Complete treatment of dry eyes at our clinic for patients who do not get success from the above standard treatment almost always involves combinations of systemic herbal medicine formulas.  Some patients, especially those over the age of 60, need digestive aids to ensure proper absorption of nutrients.  Beneficial herbs from the digestive group like bromelain, white atractylodes, and ginseng root can be of help. 

Dry eyes are often associated with menopause and Reynaud’s syndrome.  The same herbs and supplements we use to treat these problems (Yin nourishing and blood nourishing herbs) appear to help strengthen other membranes such conjunctiva, mouth, nose and ears. In addition to EFA’s, we often use glucosamine sulfate 750 mg. twice per day in our clinic to treat dry eyes if Sjorgren’s related.

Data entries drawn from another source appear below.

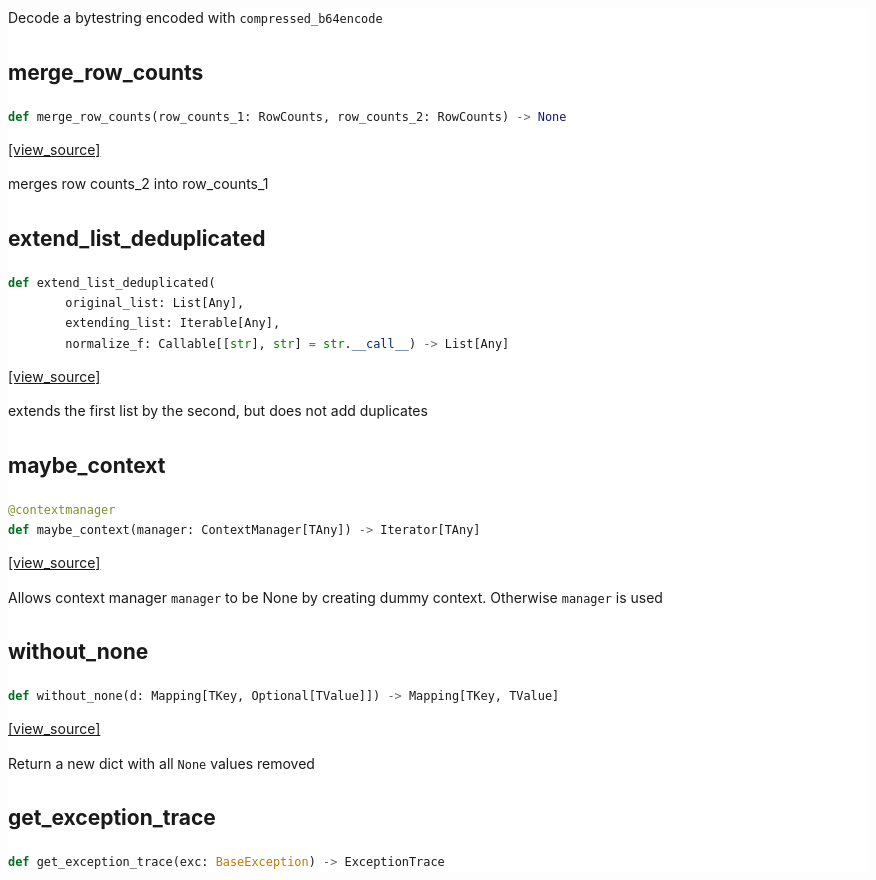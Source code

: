 Decode a bytestring encoded with `compressed_b64encode`

## merge\_row\_counts

```python
def merge_row_counts(row_counts_1: RowCounts, row_counts_2: RowCounts) -> None
```

[[view_source]](https://github.com/dlt-hub/dlt/blob/9857029af018a582dd24da4070562f58bb7e9fc5/dlt/common/utils.py#L471)

merges row counts_2 into row_counts_1

## extend\_list\_deduplicated

```python
def extend_list_deduplicated(
        original_list: List[Any],
        extending_list: Iterable[Any],
        normalize_f: Callable[[str], str] = str.__call__) -> List[Any]
```

[[view_source]](https://github.com/dlt-hub/dlt/blob/9857029af018a582dd24da4070562f58bb7e9fc5/dlt/common/utils.py#L478)

extends the first list by the second, but does not add duplicates

## maybe\_context

```python
@contextmanager
def maybe_context(manager: ContextManager[TAny]) -> Iterator[TAny]
```

[[view_source]](https://github.com/dlt-hub/dlt/blob/9857029af018a582dd24da4070562f58bb7e9fc5/dlt/common/utils.py#L492)

Allows context manager `manager` to be None by creating dummy context. Otherwise `manager` is used

## without\_none

```python
def without_none(d: Mapping[TKey, Optional[TValue]]) -> Mapping[TKey, TValue]
```

[[view_source]](https://github.com/dlt-hub/dlt/blob/9857029af018a582dd24da4070562f58bb7e9fc5/dlt/common/utils.py#L501)

Return a new dict with all `None` values removed

## get\_exception\_trace

```python
def get_exception_trace(exc: BaseException) -> ExceptionTrace
```
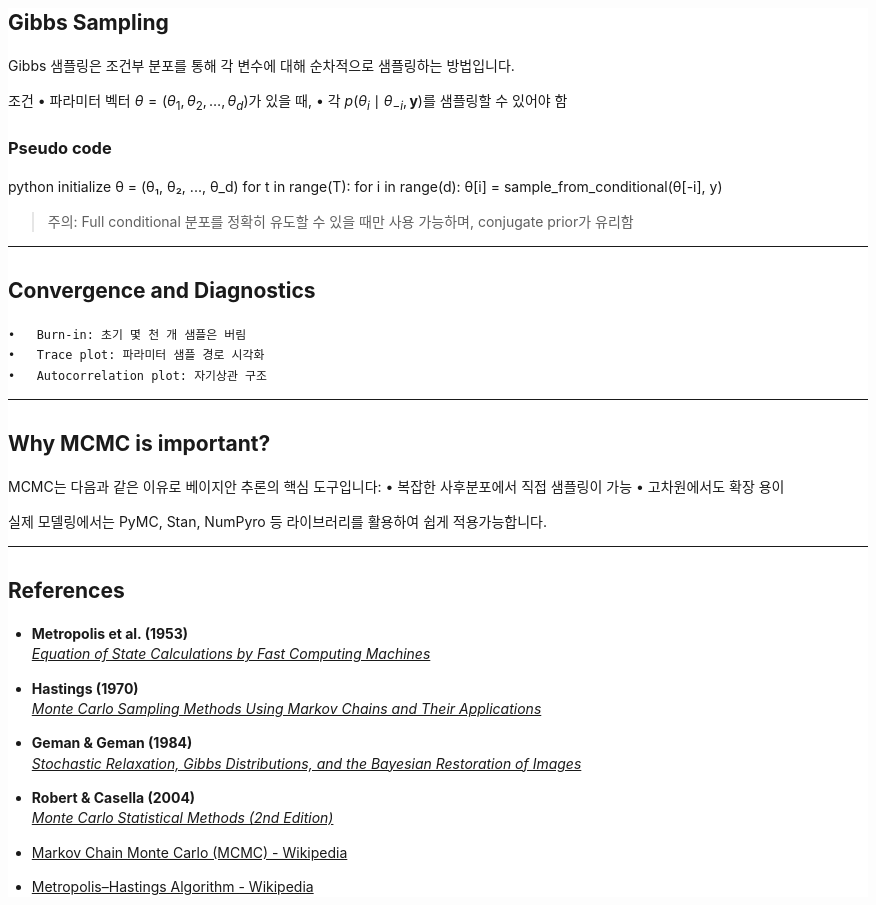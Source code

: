
## Gibbs Sampling

Gibbs 샘플링은 조건부 분포를 통해 각 변수에 대해 순차적으로 샘플링하는 방법입니다.

조건
	•	파라미터 벡터 $\theta = (\theta_1, \theta_2, …, \theta_d)$가 있을 때,
	•	각 $p(\theta_i \mid \theta_{-i}, \mathbf{y})$를 샘플링할 수 있어야 함

### Pseudo code

python
initialize θ = (θ₁, θ₂, ..., θ_d)
for t in range(T):
    for i in range(d):
        θ[i] = sample_from_conditional(θ[-i], y)


>주의: Full conditional 분포를 정확히 유도할 수 있을 때만 사용 가능하며, conjugate prior가 유리함

---


## Convergence and Diagnostics
	•	Burn-in: 초기 몇 천 개 샘플은 버림
	•	Trace plot: 파라미터 샘플 경로 시각화
	•	Autocorrelation plot: 자기상관 구조 
   
---

## Why MCMC is important?

MCMC는 다음과 같은 이유로 베이지안 추론의 핵심 도구입니다:
	•	복잡한 사후분포에서 직접 샘플링이 가능
	•	고차원에서도 확장 용이

실제 모델링에서는 PyMC, Stan, NumPyro 등 라이브러리를 활용하여 쉽게 적용가능합니다.

---

## References

- **Metropolis et al. (1953)**  
  [*Equation of State Calculations by Fast Computing Machines*](ttps://doi.org/10.1063/1.1699114)  


- **Hastings (1970)**  
  [*Monte Carlo Sampling Methods Using Markov Chains and Their Applications*](https://projecteuclid.org/euclid.aoms/1177695951)  

- **Geman & Geman (1984)**  
  [*Stochastic Relaxation, Gibbs Distributions, and the Bayesian Restoration of Images*](https://ieeexplore.ieee.org/document/4767596)  

- **Robert & Casella (2004)**  
  [*Monte Carlo Statistical Methods (2nd Edition)*](https://link.springer.com/book/10.1007/978-1-4757-4145-2)  

 - [Markov Chain Monte Carlo (MCMC) - Wikipedia](https://en.wikipedia.org/wiki/Markov_chain_Monte_Carlo)  


- [Metropolis–Hastings Algorithm - Wikipedia](https://en.wikipedia.org/wiki/Metropolis%E2%80%93Hastings_algorithm)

Success with using EFA’s, if sourced from fish, can be tricky, because all the fish today is contaminated with heavy metals like mercury, and must be decontaminated using a process called molecular distillation. This process chemically replaces the glycerol backbone of the oil with ethanol, and severely reduces absorption from 50% to 300%, to the point where for many patients no benefit is seen. Some higher quality manufacturers have methods that overcome this issue. 

Depending upon signs and symptoms, we can make a tonic formula of blood and/or Yin nourishing herbs that moisten, choosing from herbs like alfalfa root, American ginseng root, cooked rehmannia root, dang gui root, shou wu root, shilajatu, white peony root, lycium fruit, wild asparagus root and triphala.  I recommend about 2-4 grams twice per day of the concentrated extracts for long term use.  If successful, there will be a gradual improvement in general health over several months time, and a slow return of moisture to the eyes.

If there are other factors involving the immune system or nutritional deficiencies present, they need to be evaluated and taken care of to get good results.